It is less than 2 weeks since the “Memcached” reflection/amplification vulnerability became widely known and DDoS attackers began exploiting unprotected Memcached servers to launch massive denial-of-service attacks against target organizations.
The record for the largest DDoS attack ever reported has been broken twice in the last week. The bar was raised from ~800Gbps (DYN in October 2016) to 1.34Tbps (GitHub) and upwards to 1.7Tbps (undisclosed US Service Provider). These attacks have understandably been the focus of mainstream news headlines. At Corero, we’ve also seen a surge in in these larger DDoS attacks; all of them have been amplified by the Memcached vector.

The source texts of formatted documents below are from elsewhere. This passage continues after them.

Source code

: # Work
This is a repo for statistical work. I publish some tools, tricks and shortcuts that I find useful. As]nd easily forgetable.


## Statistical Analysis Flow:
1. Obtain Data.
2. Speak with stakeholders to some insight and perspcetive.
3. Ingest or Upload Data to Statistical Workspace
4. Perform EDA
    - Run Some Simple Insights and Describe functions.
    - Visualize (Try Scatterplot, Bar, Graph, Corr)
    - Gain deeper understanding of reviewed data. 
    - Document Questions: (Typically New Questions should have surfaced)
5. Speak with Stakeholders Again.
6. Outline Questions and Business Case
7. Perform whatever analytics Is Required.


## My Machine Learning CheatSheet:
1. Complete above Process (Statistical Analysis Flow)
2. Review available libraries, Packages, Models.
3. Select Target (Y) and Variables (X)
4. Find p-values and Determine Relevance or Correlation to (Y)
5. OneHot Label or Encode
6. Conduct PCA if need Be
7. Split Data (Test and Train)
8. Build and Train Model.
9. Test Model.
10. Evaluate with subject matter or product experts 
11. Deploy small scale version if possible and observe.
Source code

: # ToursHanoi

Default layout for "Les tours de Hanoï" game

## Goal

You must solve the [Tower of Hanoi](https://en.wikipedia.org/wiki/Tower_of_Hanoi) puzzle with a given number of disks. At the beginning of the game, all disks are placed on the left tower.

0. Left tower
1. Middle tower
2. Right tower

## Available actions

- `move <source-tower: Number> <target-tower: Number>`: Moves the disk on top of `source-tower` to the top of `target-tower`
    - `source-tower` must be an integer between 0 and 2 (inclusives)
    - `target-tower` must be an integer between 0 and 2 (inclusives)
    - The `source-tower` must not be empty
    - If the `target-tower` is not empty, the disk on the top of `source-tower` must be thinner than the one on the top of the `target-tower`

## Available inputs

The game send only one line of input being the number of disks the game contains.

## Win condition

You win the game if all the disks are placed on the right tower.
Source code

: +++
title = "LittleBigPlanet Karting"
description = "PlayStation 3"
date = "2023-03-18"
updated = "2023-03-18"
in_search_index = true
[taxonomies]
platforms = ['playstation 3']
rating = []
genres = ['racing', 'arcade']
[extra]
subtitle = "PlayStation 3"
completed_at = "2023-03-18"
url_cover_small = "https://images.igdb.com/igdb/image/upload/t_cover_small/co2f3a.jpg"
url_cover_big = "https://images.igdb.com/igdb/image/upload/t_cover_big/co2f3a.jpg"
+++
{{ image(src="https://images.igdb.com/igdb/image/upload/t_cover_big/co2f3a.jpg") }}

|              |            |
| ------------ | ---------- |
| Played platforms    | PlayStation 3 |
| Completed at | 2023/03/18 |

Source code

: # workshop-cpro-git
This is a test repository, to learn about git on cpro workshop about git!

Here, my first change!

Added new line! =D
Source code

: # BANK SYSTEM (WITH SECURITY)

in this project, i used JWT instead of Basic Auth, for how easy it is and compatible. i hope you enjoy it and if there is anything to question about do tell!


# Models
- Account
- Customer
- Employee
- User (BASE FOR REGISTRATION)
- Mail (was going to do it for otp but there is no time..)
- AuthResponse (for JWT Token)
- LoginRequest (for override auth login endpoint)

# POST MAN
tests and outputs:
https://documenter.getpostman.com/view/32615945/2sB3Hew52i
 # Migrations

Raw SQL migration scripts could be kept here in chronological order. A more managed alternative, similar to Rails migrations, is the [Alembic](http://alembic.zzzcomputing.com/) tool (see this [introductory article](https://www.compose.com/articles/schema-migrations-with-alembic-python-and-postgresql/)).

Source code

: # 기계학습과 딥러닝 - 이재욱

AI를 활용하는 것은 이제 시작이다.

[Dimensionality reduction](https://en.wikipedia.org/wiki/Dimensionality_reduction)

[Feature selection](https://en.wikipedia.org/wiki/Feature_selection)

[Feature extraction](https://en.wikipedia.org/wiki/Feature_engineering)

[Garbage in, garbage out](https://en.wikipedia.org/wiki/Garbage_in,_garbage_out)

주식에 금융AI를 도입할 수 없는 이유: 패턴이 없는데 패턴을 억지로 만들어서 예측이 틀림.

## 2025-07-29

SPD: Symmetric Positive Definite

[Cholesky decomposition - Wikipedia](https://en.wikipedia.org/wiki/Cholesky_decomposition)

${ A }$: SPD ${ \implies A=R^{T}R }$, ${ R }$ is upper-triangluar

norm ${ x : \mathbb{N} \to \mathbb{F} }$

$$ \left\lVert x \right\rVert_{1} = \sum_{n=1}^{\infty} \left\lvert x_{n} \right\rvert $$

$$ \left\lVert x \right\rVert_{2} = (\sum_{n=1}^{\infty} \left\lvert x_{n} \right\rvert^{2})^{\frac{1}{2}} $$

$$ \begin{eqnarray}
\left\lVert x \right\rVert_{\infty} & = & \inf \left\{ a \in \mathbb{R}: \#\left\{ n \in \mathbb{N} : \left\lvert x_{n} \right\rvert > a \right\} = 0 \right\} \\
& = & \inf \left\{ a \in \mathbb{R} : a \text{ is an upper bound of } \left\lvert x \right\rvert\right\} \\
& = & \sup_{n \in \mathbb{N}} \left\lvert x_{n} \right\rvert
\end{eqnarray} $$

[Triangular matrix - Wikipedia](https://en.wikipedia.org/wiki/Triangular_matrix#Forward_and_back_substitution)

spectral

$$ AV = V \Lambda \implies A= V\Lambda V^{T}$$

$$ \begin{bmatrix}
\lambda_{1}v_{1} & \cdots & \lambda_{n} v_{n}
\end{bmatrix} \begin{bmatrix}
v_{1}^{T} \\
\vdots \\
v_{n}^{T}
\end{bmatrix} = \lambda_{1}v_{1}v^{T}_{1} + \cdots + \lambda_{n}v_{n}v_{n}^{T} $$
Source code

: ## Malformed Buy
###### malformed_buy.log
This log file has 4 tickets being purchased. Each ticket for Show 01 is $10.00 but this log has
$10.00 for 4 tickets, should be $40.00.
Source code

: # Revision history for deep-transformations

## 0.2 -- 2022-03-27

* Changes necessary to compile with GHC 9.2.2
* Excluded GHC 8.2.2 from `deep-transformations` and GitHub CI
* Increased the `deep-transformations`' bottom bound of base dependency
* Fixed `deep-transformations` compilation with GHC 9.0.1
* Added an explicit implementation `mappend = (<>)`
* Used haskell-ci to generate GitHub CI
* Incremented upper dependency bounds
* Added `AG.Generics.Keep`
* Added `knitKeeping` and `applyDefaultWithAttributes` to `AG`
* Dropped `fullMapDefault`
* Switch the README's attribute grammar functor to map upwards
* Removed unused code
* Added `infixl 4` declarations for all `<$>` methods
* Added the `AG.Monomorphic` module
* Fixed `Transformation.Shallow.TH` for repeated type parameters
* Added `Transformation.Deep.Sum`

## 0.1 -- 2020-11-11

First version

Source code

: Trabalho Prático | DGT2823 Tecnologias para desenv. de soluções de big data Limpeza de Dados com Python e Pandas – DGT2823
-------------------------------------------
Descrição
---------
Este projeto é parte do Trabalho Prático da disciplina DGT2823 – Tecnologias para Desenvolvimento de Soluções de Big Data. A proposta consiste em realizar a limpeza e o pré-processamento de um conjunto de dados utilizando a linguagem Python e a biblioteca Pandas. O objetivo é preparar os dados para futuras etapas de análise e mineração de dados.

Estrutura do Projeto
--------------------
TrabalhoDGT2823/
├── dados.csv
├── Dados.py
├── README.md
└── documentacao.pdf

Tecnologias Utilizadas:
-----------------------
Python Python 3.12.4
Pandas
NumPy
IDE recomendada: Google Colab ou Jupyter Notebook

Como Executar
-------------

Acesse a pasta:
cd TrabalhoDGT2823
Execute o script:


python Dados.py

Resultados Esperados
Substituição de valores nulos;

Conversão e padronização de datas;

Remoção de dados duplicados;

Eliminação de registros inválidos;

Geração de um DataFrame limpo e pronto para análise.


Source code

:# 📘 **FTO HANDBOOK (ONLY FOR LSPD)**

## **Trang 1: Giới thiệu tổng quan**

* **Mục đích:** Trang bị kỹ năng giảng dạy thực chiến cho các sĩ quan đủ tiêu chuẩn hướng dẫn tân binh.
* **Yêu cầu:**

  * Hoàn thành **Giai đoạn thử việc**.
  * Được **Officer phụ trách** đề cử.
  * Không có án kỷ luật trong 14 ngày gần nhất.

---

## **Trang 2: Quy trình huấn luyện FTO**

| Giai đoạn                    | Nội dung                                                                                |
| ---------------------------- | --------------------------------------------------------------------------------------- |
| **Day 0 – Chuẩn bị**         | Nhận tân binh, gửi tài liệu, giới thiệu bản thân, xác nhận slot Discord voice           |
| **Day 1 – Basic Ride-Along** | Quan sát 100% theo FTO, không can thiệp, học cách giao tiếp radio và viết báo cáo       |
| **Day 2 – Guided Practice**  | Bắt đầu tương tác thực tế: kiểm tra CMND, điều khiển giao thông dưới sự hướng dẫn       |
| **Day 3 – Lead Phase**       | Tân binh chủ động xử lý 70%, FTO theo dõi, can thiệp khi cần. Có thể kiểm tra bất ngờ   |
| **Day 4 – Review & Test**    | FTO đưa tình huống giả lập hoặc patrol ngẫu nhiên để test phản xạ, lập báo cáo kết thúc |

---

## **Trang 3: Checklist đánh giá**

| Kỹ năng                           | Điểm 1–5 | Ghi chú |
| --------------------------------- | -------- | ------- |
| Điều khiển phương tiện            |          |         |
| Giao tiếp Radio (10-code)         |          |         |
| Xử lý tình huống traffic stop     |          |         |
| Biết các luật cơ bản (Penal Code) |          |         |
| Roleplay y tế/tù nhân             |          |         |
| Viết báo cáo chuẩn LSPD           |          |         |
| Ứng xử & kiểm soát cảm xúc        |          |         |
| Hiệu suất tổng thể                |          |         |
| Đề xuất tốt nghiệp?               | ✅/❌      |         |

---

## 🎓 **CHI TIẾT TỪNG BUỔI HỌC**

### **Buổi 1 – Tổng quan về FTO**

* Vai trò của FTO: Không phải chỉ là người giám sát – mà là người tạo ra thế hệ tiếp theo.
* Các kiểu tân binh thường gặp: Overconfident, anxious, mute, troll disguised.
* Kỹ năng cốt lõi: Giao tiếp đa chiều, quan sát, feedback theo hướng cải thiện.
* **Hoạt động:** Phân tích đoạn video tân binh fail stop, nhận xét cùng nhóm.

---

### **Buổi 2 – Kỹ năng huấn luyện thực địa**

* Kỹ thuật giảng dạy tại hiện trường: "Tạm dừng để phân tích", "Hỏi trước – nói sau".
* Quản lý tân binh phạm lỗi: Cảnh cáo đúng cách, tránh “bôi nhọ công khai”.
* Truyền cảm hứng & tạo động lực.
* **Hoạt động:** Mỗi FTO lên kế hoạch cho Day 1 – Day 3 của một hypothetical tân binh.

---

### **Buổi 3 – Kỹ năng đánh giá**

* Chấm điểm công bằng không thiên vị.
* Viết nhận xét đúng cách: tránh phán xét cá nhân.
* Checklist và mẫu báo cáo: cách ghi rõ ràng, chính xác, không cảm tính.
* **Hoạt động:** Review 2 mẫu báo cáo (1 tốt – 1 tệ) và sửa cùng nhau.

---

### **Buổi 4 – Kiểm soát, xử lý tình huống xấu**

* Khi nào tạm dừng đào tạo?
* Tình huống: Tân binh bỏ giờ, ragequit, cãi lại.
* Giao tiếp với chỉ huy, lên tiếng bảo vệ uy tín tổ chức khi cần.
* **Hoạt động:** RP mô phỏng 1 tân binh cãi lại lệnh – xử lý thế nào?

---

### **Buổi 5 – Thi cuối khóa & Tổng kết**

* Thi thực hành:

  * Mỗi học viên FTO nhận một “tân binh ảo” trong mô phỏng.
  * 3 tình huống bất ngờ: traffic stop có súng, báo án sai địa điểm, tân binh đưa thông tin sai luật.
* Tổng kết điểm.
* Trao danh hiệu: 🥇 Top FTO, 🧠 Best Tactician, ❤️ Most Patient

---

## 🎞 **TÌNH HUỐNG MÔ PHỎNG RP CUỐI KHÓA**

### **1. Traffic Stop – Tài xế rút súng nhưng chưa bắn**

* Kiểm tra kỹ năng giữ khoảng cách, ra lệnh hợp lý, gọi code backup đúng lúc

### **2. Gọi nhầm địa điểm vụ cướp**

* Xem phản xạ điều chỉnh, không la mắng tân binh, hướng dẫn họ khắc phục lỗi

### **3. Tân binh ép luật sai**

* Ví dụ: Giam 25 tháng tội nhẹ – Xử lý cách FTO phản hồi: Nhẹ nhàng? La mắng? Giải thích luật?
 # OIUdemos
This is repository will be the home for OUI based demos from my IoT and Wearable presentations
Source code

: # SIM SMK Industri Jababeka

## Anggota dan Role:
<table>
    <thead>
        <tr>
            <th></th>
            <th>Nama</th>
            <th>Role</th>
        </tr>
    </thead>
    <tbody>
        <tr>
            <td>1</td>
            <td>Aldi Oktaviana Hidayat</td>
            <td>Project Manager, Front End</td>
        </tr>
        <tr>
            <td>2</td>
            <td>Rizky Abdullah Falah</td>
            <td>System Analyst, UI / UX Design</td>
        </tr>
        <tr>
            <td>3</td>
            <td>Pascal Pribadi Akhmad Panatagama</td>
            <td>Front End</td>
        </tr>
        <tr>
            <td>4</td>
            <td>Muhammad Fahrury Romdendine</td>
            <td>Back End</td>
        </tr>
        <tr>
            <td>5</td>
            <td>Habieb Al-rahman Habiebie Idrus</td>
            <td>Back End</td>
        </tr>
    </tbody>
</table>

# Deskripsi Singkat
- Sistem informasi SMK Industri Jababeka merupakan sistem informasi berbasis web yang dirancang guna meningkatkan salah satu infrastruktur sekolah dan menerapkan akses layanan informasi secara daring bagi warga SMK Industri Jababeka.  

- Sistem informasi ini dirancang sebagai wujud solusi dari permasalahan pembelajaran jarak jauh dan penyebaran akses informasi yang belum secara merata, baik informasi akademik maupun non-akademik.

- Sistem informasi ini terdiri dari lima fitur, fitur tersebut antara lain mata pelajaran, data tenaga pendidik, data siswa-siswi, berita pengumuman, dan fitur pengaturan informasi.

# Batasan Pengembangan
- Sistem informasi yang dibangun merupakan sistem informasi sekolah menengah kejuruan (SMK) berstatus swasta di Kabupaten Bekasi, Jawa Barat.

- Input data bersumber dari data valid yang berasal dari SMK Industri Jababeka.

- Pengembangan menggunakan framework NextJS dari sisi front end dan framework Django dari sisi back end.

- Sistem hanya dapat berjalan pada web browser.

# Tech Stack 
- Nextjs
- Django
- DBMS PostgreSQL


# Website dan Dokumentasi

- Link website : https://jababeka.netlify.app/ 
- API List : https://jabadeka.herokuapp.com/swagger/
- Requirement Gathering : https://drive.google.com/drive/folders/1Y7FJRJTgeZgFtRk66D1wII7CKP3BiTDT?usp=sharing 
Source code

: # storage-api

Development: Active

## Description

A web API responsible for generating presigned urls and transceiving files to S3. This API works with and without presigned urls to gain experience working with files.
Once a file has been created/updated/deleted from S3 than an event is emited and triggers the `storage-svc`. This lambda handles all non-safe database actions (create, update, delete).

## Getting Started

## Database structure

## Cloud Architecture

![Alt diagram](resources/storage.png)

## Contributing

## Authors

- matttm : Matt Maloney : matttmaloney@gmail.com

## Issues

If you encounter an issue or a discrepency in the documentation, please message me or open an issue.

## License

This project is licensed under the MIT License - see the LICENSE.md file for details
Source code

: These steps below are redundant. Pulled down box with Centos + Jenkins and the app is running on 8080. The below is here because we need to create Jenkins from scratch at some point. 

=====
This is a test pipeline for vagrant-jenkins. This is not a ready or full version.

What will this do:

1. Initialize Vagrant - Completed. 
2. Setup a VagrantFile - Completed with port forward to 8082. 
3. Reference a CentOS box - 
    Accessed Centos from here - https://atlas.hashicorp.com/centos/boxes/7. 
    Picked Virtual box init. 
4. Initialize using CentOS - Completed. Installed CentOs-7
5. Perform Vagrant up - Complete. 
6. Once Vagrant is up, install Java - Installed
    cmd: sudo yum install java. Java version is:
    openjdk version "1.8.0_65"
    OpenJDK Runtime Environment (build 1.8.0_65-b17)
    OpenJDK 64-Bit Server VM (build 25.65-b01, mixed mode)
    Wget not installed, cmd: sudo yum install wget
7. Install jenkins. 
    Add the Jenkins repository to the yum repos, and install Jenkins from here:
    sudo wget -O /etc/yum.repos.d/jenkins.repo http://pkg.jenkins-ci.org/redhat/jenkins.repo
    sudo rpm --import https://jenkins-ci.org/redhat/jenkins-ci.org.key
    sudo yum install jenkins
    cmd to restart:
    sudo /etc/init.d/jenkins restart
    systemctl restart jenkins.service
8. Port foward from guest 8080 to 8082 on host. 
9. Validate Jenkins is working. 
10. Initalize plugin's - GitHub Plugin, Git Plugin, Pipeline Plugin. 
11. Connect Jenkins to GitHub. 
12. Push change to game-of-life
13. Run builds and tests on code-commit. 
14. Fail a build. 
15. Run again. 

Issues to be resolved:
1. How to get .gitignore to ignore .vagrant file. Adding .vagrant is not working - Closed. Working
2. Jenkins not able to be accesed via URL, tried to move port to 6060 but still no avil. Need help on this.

Last week, our Corero SecureWatch® Team released a Threat Advisory after seeing a steady ramp in reflective Memcached attacks (Reflective UDP on port 11211). This exploit uses a reflective method in which the attacker makes a spoofed request (where the source IP address is that of the intended victim) to a Memcached server, which then replies to the victim with a large response. Amplification factors of 50,000 times are believed to be possible using this exploit.
Corero’s advisory coincided with delivering “zero day” protection to SmartWall® customers which detects and mitigates these attacks in less than 2 seconds. In contrast, the GitHub attack reportedly took around 10 minutes to mitigate. Undoubtedly, this meant that GitHub’s service was disrupted risking reputational damage.
Corero has gone a significant step further. Today, we announced that we’ve identified an “active defense” countermeasure which neutralizes the problem. In more emotive terms, we have found and implemented the “kill switch” for Memcached. Whilst this countermeasure causes no discernable impact to the unwitting participant in the DDoS attack (i.e. the unsecured Memcached server) Corero decided to share this discovery with national security agencies to allow them to determine if and when to more widely execute this countermeasure. Corero’s SmartWall® customers can immediately benefit from this discovery too; at their option, automatically sending the necessary command to any attacking server to immediately suppress all attacks.
Perhaps even more shockingly, Corero also disclosed that the same Memcached vulnerability can also be used for data exfiltration (i.e. theft to most of us) and even data modification. The difference in this case is that the victim is the organization that has the unsecured Memcached server. Thankfully, the same Corero discovery can temporarily take care of the problem.
The lasting solution to both the DDoS amplification and data exfiltration/modification threats are to secure the Memcached servers. However, with over 95,000 of these servers currently exposed on the Internet, Corero expects that we’ll be seeing these amplification attacks for many months to come.